Keywords: Hepatic fat, 1H-MRS, multipoint water-fat separation MRI, Dixon, IDEAL
INTRODUCTION
Magnetic resonance techniques provide for a non-invasive means of estimating fat content in vivo. It is widely accepted that single-voxel proton magnetic resonance spectroscopy (MRS) allows for MR fat quantification in the liver with superior sensitivity and dynamic range over that of magnetic resonance imaging (MRI). However, MRS is prone to liver inhomogeneity, though this can be compensated for by using data acquisition from multiple voxels but with the disadvantage of an increased scan time.
To fully profit from the larger spatial coverage with MRI, a variety of fat quantification methods have been proposed.

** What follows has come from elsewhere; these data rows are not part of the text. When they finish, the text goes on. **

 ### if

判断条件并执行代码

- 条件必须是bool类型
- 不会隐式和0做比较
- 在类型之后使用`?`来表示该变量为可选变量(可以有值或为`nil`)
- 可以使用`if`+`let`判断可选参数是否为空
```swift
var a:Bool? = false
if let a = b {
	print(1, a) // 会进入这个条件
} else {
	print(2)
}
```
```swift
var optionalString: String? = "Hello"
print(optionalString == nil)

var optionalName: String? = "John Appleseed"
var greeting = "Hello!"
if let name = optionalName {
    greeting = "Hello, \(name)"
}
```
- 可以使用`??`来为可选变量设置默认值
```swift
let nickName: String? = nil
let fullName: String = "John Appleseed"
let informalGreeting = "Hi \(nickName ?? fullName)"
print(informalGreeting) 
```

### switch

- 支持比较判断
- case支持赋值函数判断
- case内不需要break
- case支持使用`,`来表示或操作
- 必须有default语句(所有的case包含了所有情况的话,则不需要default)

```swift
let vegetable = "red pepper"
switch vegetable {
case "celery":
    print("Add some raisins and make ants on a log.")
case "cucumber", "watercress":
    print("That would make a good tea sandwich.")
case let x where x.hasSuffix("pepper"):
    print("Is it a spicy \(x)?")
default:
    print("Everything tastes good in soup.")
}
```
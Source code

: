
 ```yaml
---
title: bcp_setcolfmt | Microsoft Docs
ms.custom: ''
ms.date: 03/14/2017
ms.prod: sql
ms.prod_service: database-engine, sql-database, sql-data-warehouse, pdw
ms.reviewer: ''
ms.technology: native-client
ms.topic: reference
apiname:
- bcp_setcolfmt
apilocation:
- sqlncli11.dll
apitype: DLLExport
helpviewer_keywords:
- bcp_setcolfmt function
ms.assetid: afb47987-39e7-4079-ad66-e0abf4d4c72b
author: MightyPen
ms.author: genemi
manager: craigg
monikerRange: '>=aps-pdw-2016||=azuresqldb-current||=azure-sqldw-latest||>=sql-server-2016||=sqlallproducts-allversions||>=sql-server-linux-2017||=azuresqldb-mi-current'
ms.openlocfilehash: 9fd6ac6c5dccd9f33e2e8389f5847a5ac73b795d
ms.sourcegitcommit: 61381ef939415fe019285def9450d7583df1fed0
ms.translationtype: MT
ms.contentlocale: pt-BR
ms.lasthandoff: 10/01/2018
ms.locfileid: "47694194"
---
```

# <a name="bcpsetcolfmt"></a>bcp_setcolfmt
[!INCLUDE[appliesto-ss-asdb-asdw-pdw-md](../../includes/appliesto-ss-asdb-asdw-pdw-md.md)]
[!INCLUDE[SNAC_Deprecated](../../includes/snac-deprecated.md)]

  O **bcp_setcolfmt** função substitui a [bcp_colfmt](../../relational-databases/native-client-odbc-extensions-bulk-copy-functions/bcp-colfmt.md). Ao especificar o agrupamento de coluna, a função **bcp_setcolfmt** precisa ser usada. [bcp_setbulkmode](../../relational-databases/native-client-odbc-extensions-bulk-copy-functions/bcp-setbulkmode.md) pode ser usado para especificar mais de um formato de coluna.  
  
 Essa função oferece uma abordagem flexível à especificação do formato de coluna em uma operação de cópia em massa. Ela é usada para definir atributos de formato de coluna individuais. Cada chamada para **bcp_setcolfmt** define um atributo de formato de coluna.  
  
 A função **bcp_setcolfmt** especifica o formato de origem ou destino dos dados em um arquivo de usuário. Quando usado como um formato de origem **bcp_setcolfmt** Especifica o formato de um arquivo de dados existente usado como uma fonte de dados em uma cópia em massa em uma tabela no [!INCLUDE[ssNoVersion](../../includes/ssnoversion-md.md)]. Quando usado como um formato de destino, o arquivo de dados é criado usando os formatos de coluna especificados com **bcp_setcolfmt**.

Among the MRI methods to date, chemical shift-based multipoint water-fat separation methods (to be referred to as multipoint water-fat separation) have been most widely used, which may be represented by the 2-point Dixon method [1], the 3,4-point Dixon method with phase correction [2, 3] and the iterative decomposition of water and fat with echo asymmetry and least-squares estimation (IDEAL) method [4, 5]. Among these multipoint water-fat separation methods, the original 2-point Dixon method in conjunction with a spoiled gradient echo sequence (SPGR) and the magnitude-based post-data processing (2PD) [6] is often used in clinical applications due to its simplicity [7–14]. Despite its well-recognized limited dynamic range when fat content is larger than water content in a pixel [15, 16], high correlations between the 2PD and MRS or histology have been reported in many studies [8, 13, 14, 16].

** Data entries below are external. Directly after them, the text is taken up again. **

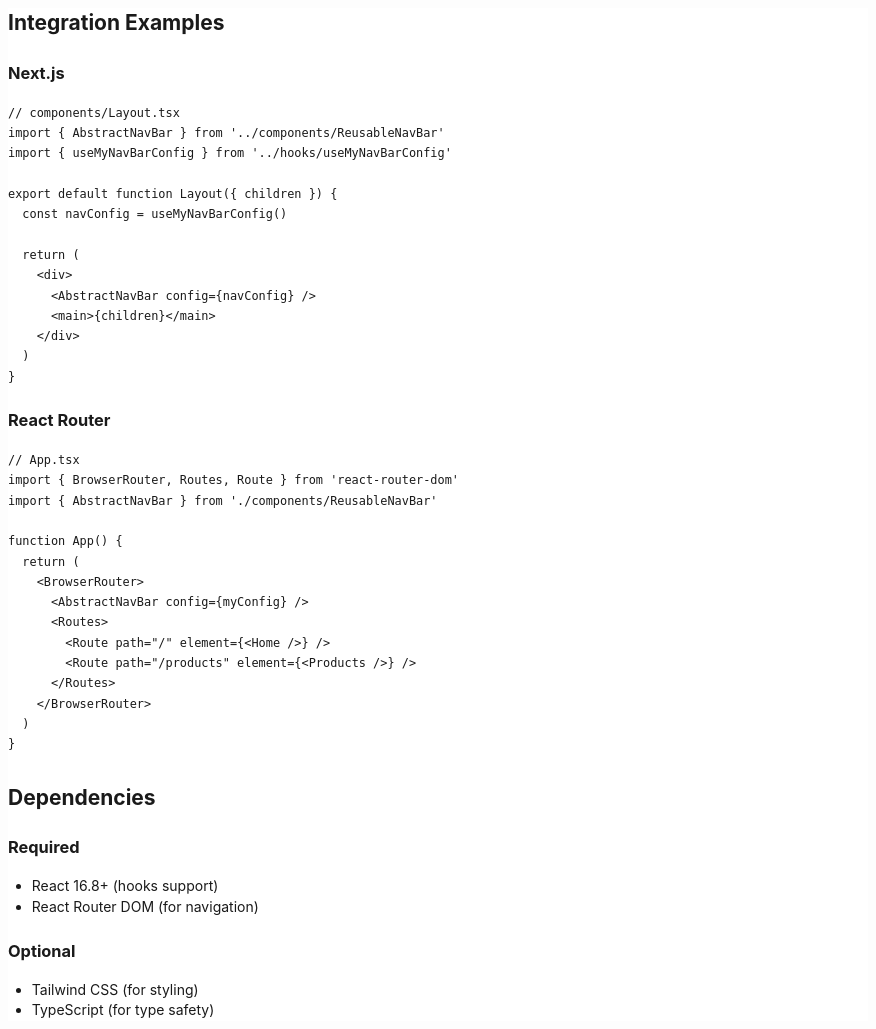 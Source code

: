 ## Integration Examples

### Next.js

```tsx
// components/Layout.tsx
import { AbstractNavBar } from '../components/ReusableNavBar'
import { useMyNavBarConfig } from '../hooks/useMyNavBarConfig'

export default function Layout({ children }) {
  const navConfig = useMyNavBarConfig()
  
  return (
    <div>
      <AbstractNavBar config={navConfig} />
      <main>{children}</main>
    </div>
  )
}
```

### React Router

```tsx
// App.tsx
import { BrowserRouter, Routes, Route } from 'react-router-dom'
import { AbstractNavBar } from './components/ReusableNavBar'

function App() {
  return (
    <BrowserRouter>
      <AbstractNavBar config={myConfig} />
      <Routes>
        <Route path="/" element={<Home />} />
        <Route path="/products" element={<Products />} />
      </Routes>
    </BrowserRouter>
  )
}
```

## Dependencies

### Required
- React 16.8+ (hooks support)
- React Router DOM (for navigation)

### Optional
- Tailwind CSS (for styling)
- TypeScript (for type safety)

The outcome of MRS (e.g., signal to noise ratio (SNR)) in fat quantification largely depends on sequence parameters such as number of signal averages and voxel size for a given pulse sequence. In addition to these sequence parameters, however, the sensitivity and dynamic range of multipoint water-fat separation MRI can also be strongly influenced by other factors such as sampling strategies and post-data processing algorithms [2, 3, 5, 15–17]. As a consequence, the performance of multipoint water-fat separation MRI is more subject to variability. Combined with the significant variation in hepatic fat content even in healthy livers [18–24], such variable performance of the MRI methods may pose a problem, particularly when the presence and severity of a fatty liver needs to be identified.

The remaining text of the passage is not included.